La compréhension à l’échelle atomique des propriétés de la matière, les progrès considérables obtenus grâce à l’approche moléculaire du fonctionnement du vivant et, simultanément, l’essor du traitement de l’information ont conduit à une unification croissante des sciences de l’état condensé (physique, chimie, biologie), à l’échelle du nanomètre, pour former ce qu’on appelle désormais les nanosciences.
Ce mouvement est souvent daté de la fin de 1959, date du discours fondateur de Richard Feynman « There is plenty of room at the bottom » à la réunion annuelle de l'American Physical Society au Caltech (USA) ( réf. Feynman, 1959 ).
Plus que l’émergence d’une véritable discipline nouvelle on peut considérer les nanosciences comme le résultat de la convergence de différentes disciplines au niveau (supra)moléculaire voire une façon de revisiter des questions anciennes. On peut imaginer une synergie ultérieure de ces disciplines avec la science de la complexité, étape manquante pour passer de l’objet nanométrique bien maîtrisé à des systèmes beaucoup plus «riches » à l’image de ce que fait la nature avec les cellules ou le cerveau. Par ailleurs, tiré par de nouvelles applications toujours plus nombreuses, le monde de la technologie subit une évolution similaire. Dans les années 1990, on prend conscience du potentiel des applications croisées entre la microélectronique, la biologie et les technologies de l’information. Parmi les exemples particulièrement emblématiques, citons les objets communicants, les biopuces et les systèmes mécaniques miniatures. Dans les années 1990, on prend conscience du potentiel des applications croisées entre la microélectronique, la biologie et les technologies de l’information.
Le rapprochement de cet ensemble de disciplines est parfois appelé par les anglo-saxons la convergence NBIC (Nanosciences, Biologie, Informatique et sciences de la Cognition). Cette évolution (que certains qualifient de révolution) laisse augurer d’innovations importantes dont certaines ont une portée telle qu’elles pourraient modifier profondément notre mode de vie.
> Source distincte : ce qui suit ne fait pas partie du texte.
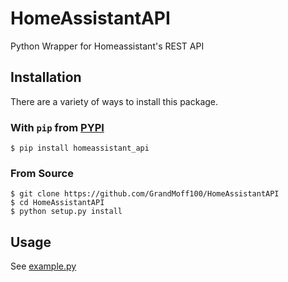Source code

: # HomeAssistantAPI
Python Wrapper for Homeassistant's REST API


## Installation
There are a variety of ways to install this package.

### With `pip` from [PYPI](https://pypi.org/project/homeassistant_api)
```
$ pip install homeassistant_api
```

### From Source
```
$ git clone https://github.com/GrandMoff100/HomeAssistantAPI
$ cd HomeAssistantAPI
$ python setup.py install
```

## Usage
See [example.py](https://github.com/GrandMoff100/HomeAssistantAPI/blob/master/example.py)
Tous les domaines sont concernés et des investissements gigantesques (en milliards d’euros) sont consentis tant aux USA qu'en Europe ou au Japon. A court terme, les secteurs suivants sont concernés :
Société de la connaissance : on vise l’amélioration des systèmes de traitement de l’information (calcul, stockage) en particulier pour extrapoler la série relais - tube à vide – transistor - circuit intégré qui a déjà permis d’accroître de onze ordres de grandeur les puissances de calcul à coût constant. Cette évolution s’accompagne de l’essor des communications et de la dispersion des calculateurs, des capteurs et des actionneurs.
Médecine : ces développements laissent entrevoir la possibilité de diagnostiquer et soigner en agissant à l’échelle nanométrique au moyen de capteurs, de systèmes de visualisation, de principes actifs vectorisés, de tissus synthétiques, etc.
Développement durable et secteur de l’énergie : on peut imaginer la multiplication de procédés « doux » pour l’environnement (à l’image de la chimie du vivant), la création de matériaux recyclables ou capables de « disparaître » dans l’environnement sans générer de pollution, des moyens de séquestrer le dioxyde de carbone. De même la nanostructuration permettrait d’augmenter les rendements de nombreux dispositifs, voire d’exploiter les énergies renouvelables avec une meilleure efficacité, en particulier le solaire.
Les items ci-dessus correspondent à des recherches en cours voire à des produits existants. Il existe également une littérature, extrapolant les progrès des nanosciences à long terme, avec par exemple les ouvrages de Ray Kurzweil, Hans Moravec et Eric Drexler. Ces ouvrages doivent plus être considérés comme des éléments pour une réflexion sur le long terme que comme des prédictions à prendre au pied de la lettre. Ils s ’appuient sur des bases scientifiques certaines (leurs auteurs ont travaillé dans les domaines qu’ils développent) mais restent pour l'instant du domaine de la fiction. On y imagine une société dans laquelle la maîtrise de la fabrication l’échelle atomique permettrait de réaliser les idées les plus folles.